ICE de Chicago deporta ex-combatente liberiano acusado de participação em assassinatos e torturas

A agência federal informou que os crimes teriam ocorrido durante as guerras civis da Libéria, entre os anos de 1989 e 2003

Por Chico Gomes | GNEWSUSA

O Serviço de Imigração e Alfândega dos EUA (ICE) comunicou nesta sexta-feira (18) que deportou em agosto, através da unidade de Chicago, Amos Sheik Massaquoi, um ex-combatente liberiano acusado de participação em execuções extrajudiciais, atos de tortura, prisões e detenções arbitrárias, trabalho forçado e recrutamento de crianças-soldado. Todos os crimes teriam ocorrido durante as guerras civis da Libéria, entre os anos de 1989 e 2003.

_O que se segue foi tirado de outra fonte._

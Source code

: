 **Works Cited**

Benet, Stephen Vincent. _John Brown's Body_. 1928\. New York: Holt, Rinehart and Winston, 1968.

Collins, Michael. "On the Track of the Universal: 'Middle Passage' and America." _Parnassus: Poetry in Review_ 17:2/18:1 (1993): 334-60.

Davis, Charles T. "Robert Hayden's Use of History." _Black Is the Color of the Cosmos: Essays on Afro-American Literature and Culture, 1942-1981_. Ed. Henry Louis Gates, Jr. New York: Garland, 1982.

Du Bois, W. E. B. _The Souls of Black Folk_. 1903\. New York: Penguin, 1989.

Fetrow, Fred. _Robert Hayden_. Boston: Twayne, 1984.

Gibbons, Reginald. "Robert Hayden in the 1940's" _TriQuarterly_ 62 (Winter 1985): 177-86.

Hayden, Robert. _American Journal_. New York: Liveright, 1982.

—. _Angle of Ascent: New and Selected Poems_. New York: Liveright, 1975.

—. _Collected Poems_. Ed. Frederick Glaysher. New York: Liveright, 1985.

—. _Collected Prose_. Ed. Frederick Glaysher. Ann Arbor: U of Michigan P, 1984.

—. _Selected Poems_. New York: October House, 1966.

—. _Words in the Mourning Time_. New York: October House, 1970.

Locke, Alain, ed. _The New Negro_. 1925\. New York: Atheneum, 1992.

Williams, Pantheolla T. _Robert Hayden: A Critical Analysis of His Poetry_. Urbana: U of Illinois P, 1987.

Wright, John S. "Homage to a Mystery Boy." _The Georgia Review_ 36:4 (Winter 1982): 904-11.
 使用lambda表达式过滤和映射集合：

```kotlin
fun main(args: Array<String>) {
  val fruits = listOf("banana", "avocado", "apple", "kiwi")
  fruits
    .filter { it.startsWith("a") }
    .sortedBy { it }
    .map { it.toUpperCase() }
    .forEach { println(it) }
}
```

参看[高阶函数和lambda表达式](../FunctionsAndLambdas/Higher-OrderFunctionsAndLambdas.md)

De acordo com o ICE, acredita-se que o homem de 55 anos tenha servido como chefe da guarda pessoal do major-general Daniel Chea, ex-líder da Frente Patriótica Nacional da Libéria, liderada por Charles Taylor. Ele recebeu treinamento militar especializado em uma academia militar na China, em 2004.

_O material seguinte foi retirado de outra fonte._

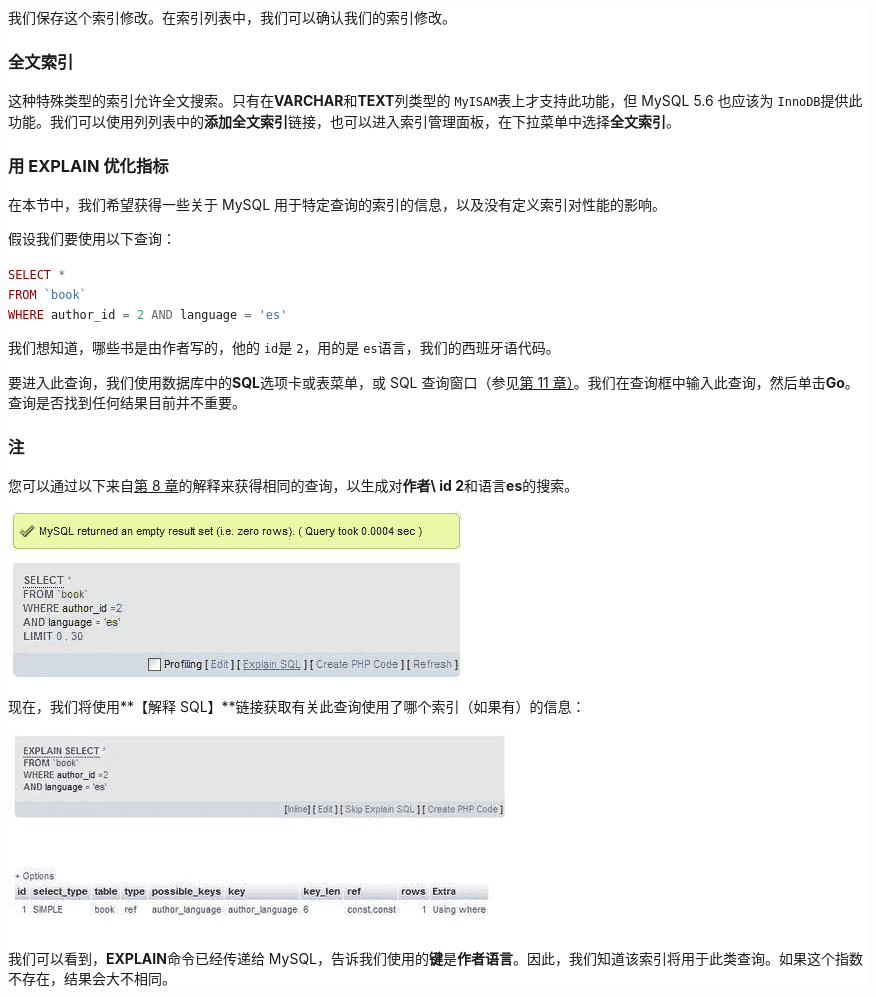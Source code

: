 我们保存这个索引修改。在索引列表中，我们可以确认我们的索引修改。

### 全文索引

这种特殊类型的索引允许全文搜索。只有在**VARCHAR**和**TEXT**列类型的 `MyISAM`表上才支持此功能，但 MySQL 5.6 也应该为 `InnoDB`提供此功能。我们可以使用列列表中的**添加全文索引**链接，也可以进入索引管理面板，在下拉菜单中选择**全文索引**。

### 用 EXPLAIN 优化指标

在本节中，我们希望获得一些关于 MySQL 用于特定查询的索引的信息，以及没有定义索引对性能的影响。

假设我们要使用以下查询：

```php
SELECT *
FROM `book`
WHERE author_id = 2 AND language = 'es'

```

我们想知道，哪些书是由作者写的，他的 `id`是 `2`，用的是 `es`语言，我们的西班牙语代码。

要进入此查询，我们使用数据库中的**SQL**选项卡或表菜单，或 SQL 查询窗口（参见[第 11 章）](11.html "Chapter 11. Entering SQL Statements")。我们在查询框中输入此查询，然后单击**Go**。查询是否找到任何结果目前并不重要。

### 注

您可以通过以下来自[第 8 章](08.html "Chapter 8. Searching Data")的解释来获得相同的查询，以生成对**作者\ id 2**和语言**es**的搜索。

![Optimizing indexes with EXPLAIN](img/7782_05_39.jpg)

现在，我们将使用**【解释 SQL】**链接获取有关此查询使用了哪个索引（如果有）的信息：

![Optimizing indexes with EXPLAIN](img/7782_05_40.jpg)

我们可以看到，**EXPLAIN**命令已经传递给 MySQL，告诉我们使用的**键**是**作者语言**。因此，我们知道该索引将用于此类查询。如果这个指数不存在，结果会大不相同。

Após a deportação de Massaquoi, o diretor do escritório de campo do ICE em Chicago, Frank Padula, afirmou que violadores de direitos humanos não podem se esconder nos Estados Unidos. “O ICE perseguirá, prenderá e deportará qualquer indivíduo que tenha cometido atrocidades no exterior e garantirá que nossas comunidades não sejam usadas como santuário para escapar da responsabilização”, avisou.

O liberiano entrou legalmente nos EUA em agosto de 2006, portando uma autorização para ficar no país até 6 de novembro do mesmo ano. Ele descumpriu a determinação e permaneceu de forma ilegal em território norte-americano. No dia 23 de agosto de 2019, foi preso por agentes do ICE de Maryland, mas acabou libertado depois de obter fiança em 7 de outubro de 2019.

Cinco anos depois, em 1° de abril de 2025, o ICE de Baltiimore prendeu Massaquoi por descumprimento dos termos de sua libertação. No mesmo ano, no dia 14 de maio, um juiz de imigração do Departamento de Justiça (DoJ) determinou sua deportação.

A prisão e deportação do liberiano estão em consonância com o mandato concedido pelo povo americano ao presidente Trump, que prometeu prender e remover imigrantes ilegais das comunidades americanas, tornando o país seguro novamente.